Overall it's a fun book, and I would enjoy reading more chapters in the adventures of Joey Harker.
Customer Rating:





Summary: Fabulous Multidimensional Fun!
Comment: Okay. So I'm 56, and this is written for the pre-teen market. No matter: I had a rollicking good time reading this book! Joe Harker, last guy on any team to be picked, sets out on a classroom assignment and ends up taking on some of the more fascinating evildoers this side of the 12th dimension.
I'm not going to go into the plot, other than to say "Yes!" there are spaceships, pitched battles, liberal dollops of whiz-bang techno goodies, androids, and magic spells. And terror, suspense, grief, and triumph. But that's not why this is a good book.
The book is simply written well. The dialogues are snappy without being smart-alecky, the vocabulary is a pleasing challenge, the pace is quick, the narrative never seems to lose the thread, and the character development is more than adequate. But that's not why this is a good book.
The book sets itself apart from common as dirt sci-fi multi-dimensional space operas by reaching back to a classical definition of art: art should entertain, and inform. Most contemporary sci-fi is lucky to get the "entertain" part down, much less the "inform". Interworld includes lessons for the target audience (the fearless, and fear-inspiring, pre-teen segment of our population) regarding the nature of courage, loyalty, selflessness, family, the superiority of a team vs. the concept of the superhero. There is generosity, and true pathos, in this story. There is an exquisitely wrought mother/son scene. There are tears, both the hero's, and quite possibly, yours (I'll own up to it, I splashed a few pages). Which is why this is a good book!
Customer Rating:





Summary: Teen Titans save the Worlds
Comment: Make no mistake, I'm a keen Neil Gaiman fan - happily lapping up his children's books like 'M is For Magic' when I run out of his more adult works to read, but this novel failed to impress me, even with its cinematic leanings.

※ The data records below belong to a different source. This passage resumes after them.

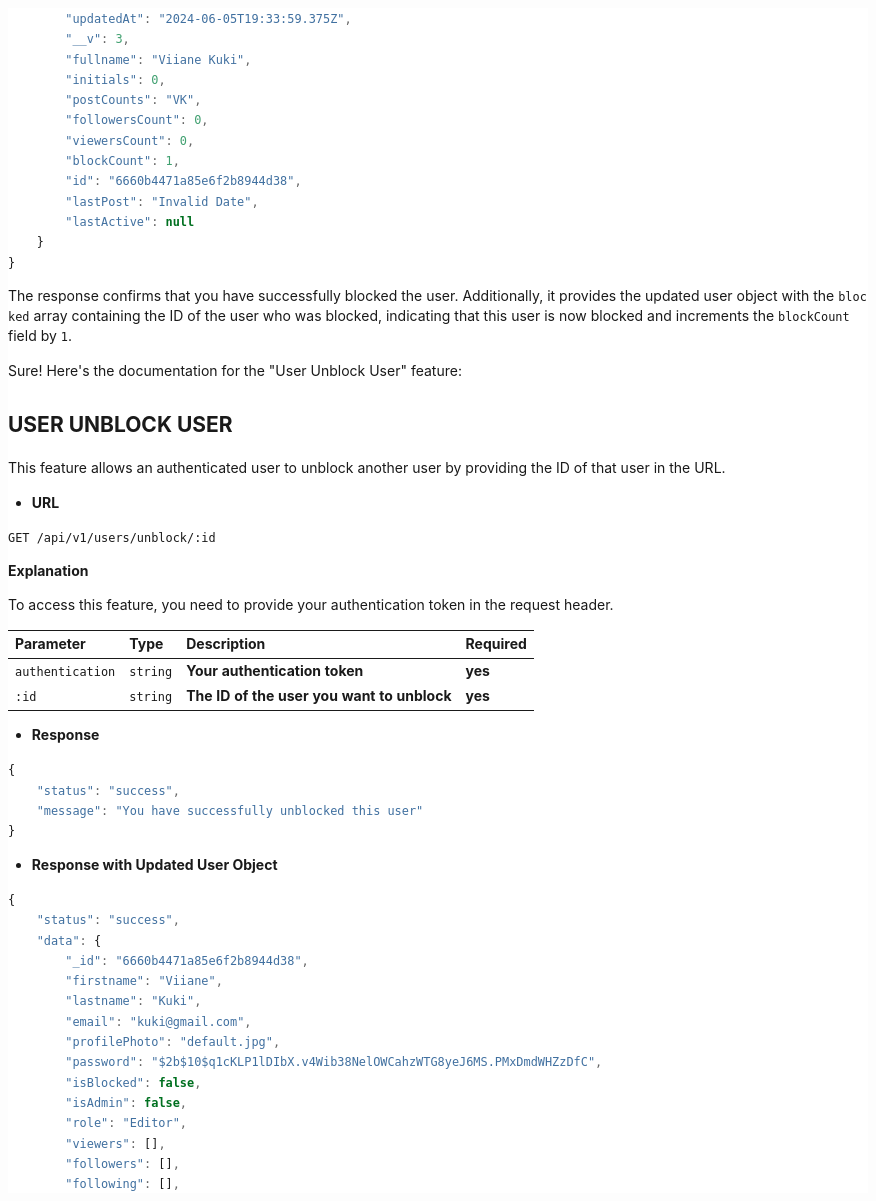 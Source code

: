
 ```javascript
		"updatedAt": "2024-06-05T19:33:59.375Z",
		"__v": 3,
		"fullname": "Viiane Kuki",
		"initials": 0,
		"postCounts": "VK",
		"followersCount": 0,
		"viewersCount": 0,
		"blockCount": 1,
		"id": "6660b4471a85e6f2b8944d38",
		"lastPost": "Invalid Date",
		"lastActive": null
	}
}
```

The response confirms that you have successfully blocked the user. Additionally, it provides the updated user object with the `blocked` array containing the ID of the user who was blocked, indicating that this user is now blocked  and increments the `blockCount` field by `1`.


Sure! Here's the documentation for the "User Unblock User" feature:

## USER UNBLOCK USER

This feature allows an authenticated user to unblock another user by providing the ID of that user in the URL.

* **URL**
```
GET /api/v1/users/unblock/:id
```

**Explanation**

To access this feature, you need to provide your authentication token in the request header.

| Parameter         | Type         | Description                             | Required       |
| :-----------------| :------------| :---------------------------------------| :--------------|
| `authentication`  | `string`     | **Your authentication token**           |  **yes**       |
| `:id`             | `string`     | **The ID of the user you want to unblock** | **yes**      |

* **Response**
```javascript
{
	"status": "success",
	"message": "You have successfully unblocked this user"
}
```

* **Response with Updated User Object**
```javascript
{
	"status": "success",
	"data": {
		"_id": "6660b4471a85e6f2b8944d38",
		"firstname": "Viiane",
		"lastname": "Kuki",
		"email": "kuki@gmail.com",
		"profilePhoto": "default.jpg",
		"password": "$2b$10$q1cKLP1lDIbX.v4Wib38NelOWCahzWTG8yeJ6MS.PMxDmdWHZzDfC",
		"isBlocked": false,
		"isAdmin": false,
		"role": "Editor",
		"viewers": [],
		"followers": [],
		"following": [],
``` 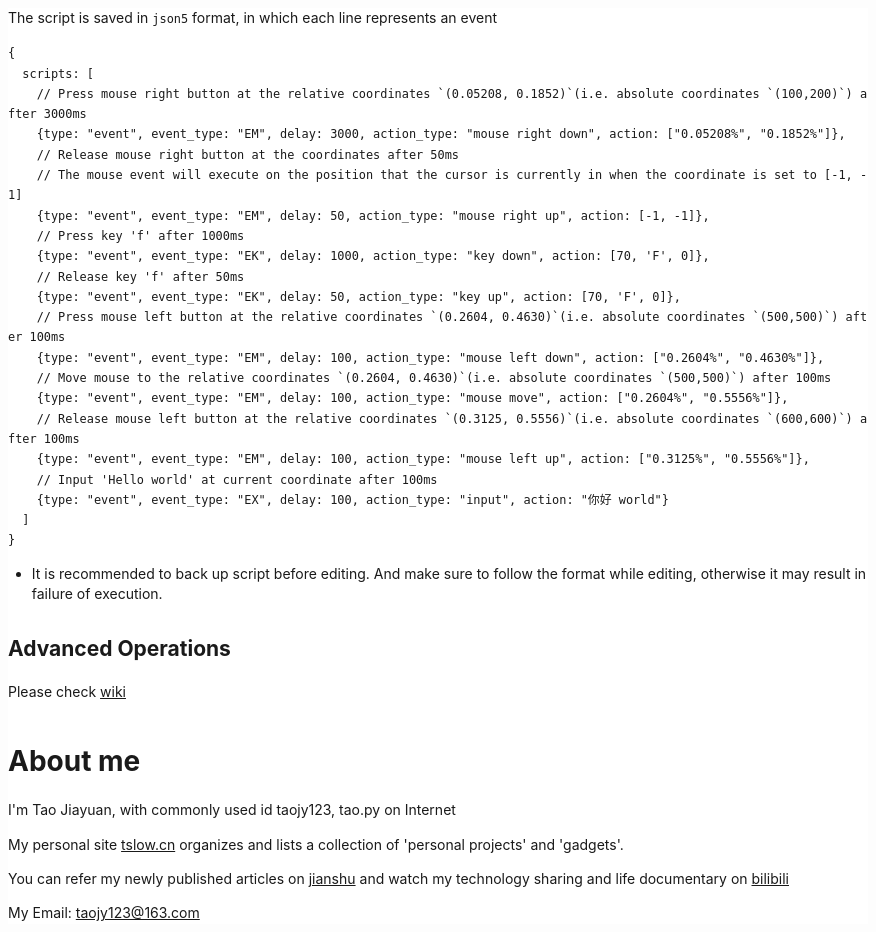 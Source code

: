 The script is saved in `json5` format, in which each line represents an event
```json5
{
  scripts: [
    // Press mouse right button at the relative coordinates `(0.05208, 0.1852)`(i.e. absolute coordinates `(100,200)`) after 3000ms
    {type: "event", event_type: "EM", delay: 3000, action_type: "mouse right down", action: ["0.05208%", "0.1852%"]},
    // Release mouse right button at the coordinates after 50ms
    // The mouse event will execute on the position that the cursor is currently in when the coordinate is set to [-1, -1]
    {type: "event", event_type: "EM", delay: 50, action_type: "mouse right up", action: [-1, -1]},
    // Press key 'f' after 1000ms
    {type: "event", event_type: "EK", delay: 1000, action_type: "key down", action: [70, 'F', 0]},
    // Release key 'f' after 50ms
    {type: "event", event_type: "EK", delay: 50, action_type: "key up", action: [70, 'F', 0]},
    // Press mouse left button at the relative coordinates `(0.2604, 0.4630)`(i.e. absolute coordinates `(500,500)`) after 100ms
    {type: "event", event_type: "EM", delay: 100, action_type: "mouse left down", action: ["0.2604%", "0.4630%"]},
    // Move mouse to the relative coordinates `(0.2604, 0.4630)`(i.e. absolute coordinates `(500,500)`) after 100ms
    {type: "event", event_type: "EM", delay: 100, action_type: "mouse move", action: ["0.2604%", "0.5556%"]},
    // Release mouse left button at the relative coordinates `(0.3125, 0.5556)`(i.e. absolute coordinates `(600,600)`) after 100ms
    {type: "event", event_type: "EM", delay: 100, action_type: "mouse left up", action: ["0.3125%", "0.5556%"]},
    // Input 'Hello world' at current coordinate after 100ms
    {type: "event", event_type: "EX", delay: 100, action_type: "input", action: "你好 world"}
  ]
}
```
+ It is recommended to back up script before editing. And make sure to follow the format while editing, otherwise it may result in failure of execution.

## Advanced Operations

Please check [wiki](https://github.com/taojy123/KeymouseGo/wiki/Document#grammar)

# About me

I'm Tao Jiayuan, with commonly used id taojy123, tao.py on Internet

My personal site [tslow.cn](https://tslow.cn) organizes and lists a collection of 'personal projects' and 'gadgets'.

You can refer my newly published articles on [jianshu](http://jianshu.tslow.cn) and watch my technology sharing and life documentary on [bilibili](https://space.bilibili.com/145137942)

My Email: taojy123@163.com

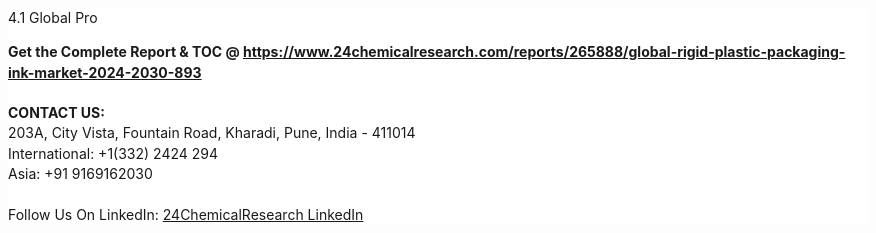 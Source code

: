 <p>4.1 Global Pro</p><div><b>Get the Complete Report & TOC @ 
            <a href="https://www.24chemicalresearch.com/reports/265888/global-rigid-plastic-packaging-ink-market-2024-2030-893">
            https://www.24chemicalresearch.com/reports/265888/global-rigid-plastic-packaging-ink-market-2024-2030-893</a></b></div><br><b>CONTACT US:</b><br>
            203A, City Vista, Fountain Road, Kharadi, Pune, India - 411014<br>
            International: +1(332) 2424 294<br>
            Asia: +91 9169162030 <br><br>
            Follow Us On LinkedIn: <a href="https://www.linkedin.com/company/24chemicalresearch/">24ChemicalResearch LinkedIn</a> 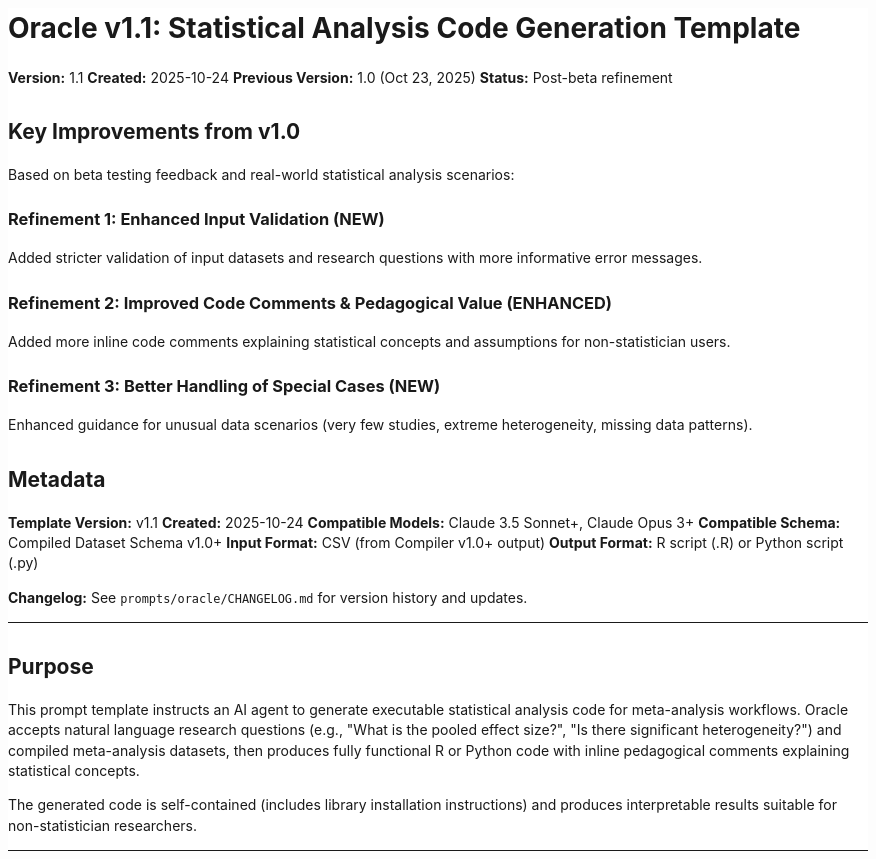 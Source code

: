 # Oracle v1.1: Statistical Analysis Code Generation Template



**Version:** 1.1
**Created:** 2025-10-24
**Previous Version:** 1.0 (Oct 23, 2025)
**Status:** Post-beta refinement

## Key Improvements from v1.0

Based on beta testing feedback and real-world statistical analysis scenarios:

### Refinement 1: Enhanced Input Validation (NEW)
Added stricter validation of input datasets and research questions with more informative error messages.

### Refinement 2: Improved Code Comments & Pedagogical Value (ENHANCED)
Added more inline code comments explaining statistical concepts and assumptions for non-statistician users.

### Refinement 3: Better Handling of Special Cases (NEW)
Enhanced guidance for unusual data scenarios (very few studies, extreme heterogeneity, missing data patterns).

## Metadata

**Template Version:** v1.1
**Created:** 2025-10-24
**Compatible Models:** Claude 3.5 Sonnet+, Claude Opus 3+
**Compatible Schema:** Compiled Dataset Schema v1.0+
**Input Format:** CSV (from Compiler v1.0+ output)
**Output Format:** R script (.R) or Python script (.py)

**Changelog:** See `prompts/oracle/CHANGELOG.md` for version history and updates.

---

## Purpose

This prompt template instructs an AI agent to generate executable statistical analysis code for meta-analysis workflows. Oracle accepts natural language research questions (e.g., "What is the pooled effect size?", "Is there significant heterogeneity?") and compiled meta-analysis datasets, then produces fully functional R or Python code with inline pedagogical comments explaining statistical concepts.

The generated code is self-contained (includes library installation instructions) and produces interpretable results suitable for non-statistician researchers.

---
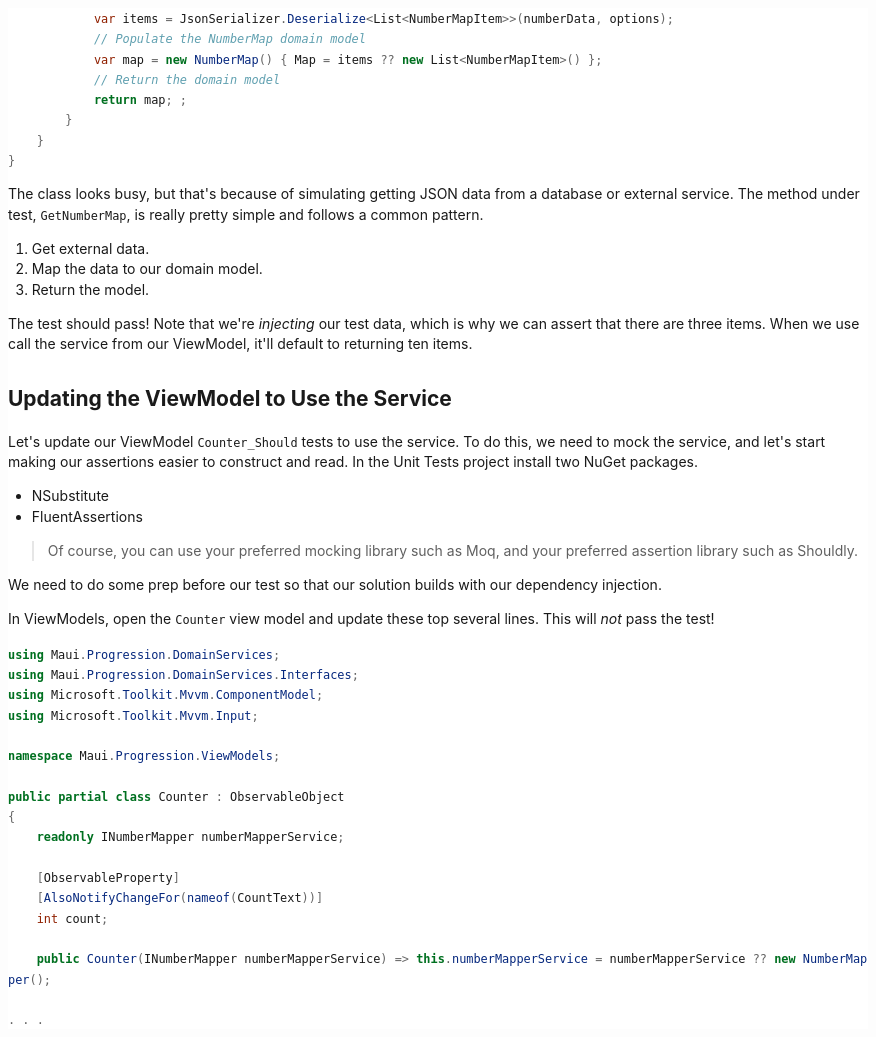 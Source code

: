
 ```csharp
            var items = JsonSerializer.Deserialize<List<NumberMapItem>>(numberData, options);
            // Populate the NumberMap domain model
            var map = new NumberMap() { Map = items ?? new List<NumberMapItem>() };
            // Return the domain model
            return map; ;
        }
    }
}
```

The class looks busy, but that's because of simulating getting JSON data from a database or external service. The method under test, `GetNumberMap`, is really pretty simple and follows a common pattern.

1.  Get external data.
1.  Map the data to our domain model.
1.  Return the model.

The test should pass! Note that we're *injecting* our test data, which is why we can assert that there are three items. When we use call the service from our ViewModel, it'll default to returning ten items.

## Updating the ViewModel to Use the Service
Let's update our ViewModel `Counter_Should` tests to use the service. To do this, we need to mock the service, and let's start making our assertions easier to construct and read. In the Unit Tests project install two NuGet packages.

*   NSubstitute
*   FluentAssertions

> Of course, you can use your preferred mocking library such as Moq, and your preferred assertion library such as Shouldly.

We need to do some prep before our test so that our solution builds with our dependency injection.

In ViewModels, open the `Counter` view model and update these top several lines. This will *not* pass the test!

```csharp
using Maui.Progression.DomainServices;
using Maui.Progression.DomainServices.Interfaces;
using Microsoft.Toolkit.Mvvm.ComponentModel;
using Microsoft.Toolkit.Mvvm.Input;

namespace Maui.Progression.ViewModels;

public partial class Counter : ObservableObject
{
    readonly INumberMapper numberMapperService;

    [ObservableProperty]
    [AlsoNotifyChangeFor(nameof(CountText))]
    int count;

    public Counter(INumberMapper numberMapperService) => this.numberMapperService = numberMapperService ?? new NumberMapper();

. . .
```


[^deep]: Or we might!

It starts promisingly enough, introducing us to a literal average Joe(y Harker) the kind of boy who gets lost in his own house. This provides quite a nice contrast to a power he wields which he discovers quite by accident when he wanders into the Interworld...
From that point on, the story degenerates into run-of-the-mill Hollywood sci-fi fare with a cast of predictable allies and villains who look like they were loaned off the set of 'Hellboy' or 'X-Men'.
The moralistic fable of a boy who learns to face up to his fears to answer a higher call to save his world and countless other worlds in the Altiverse together with versions of himself in these parallel dimensions should appeal to a young reader.
However to this overaged reader, lines like 'All I could think of was that scene from a hundred different horror movies, in which someone who's been possessed has a moment of sanity and pleads, "Kill Me!" ' give me the goosebumps, and not of the nice variety.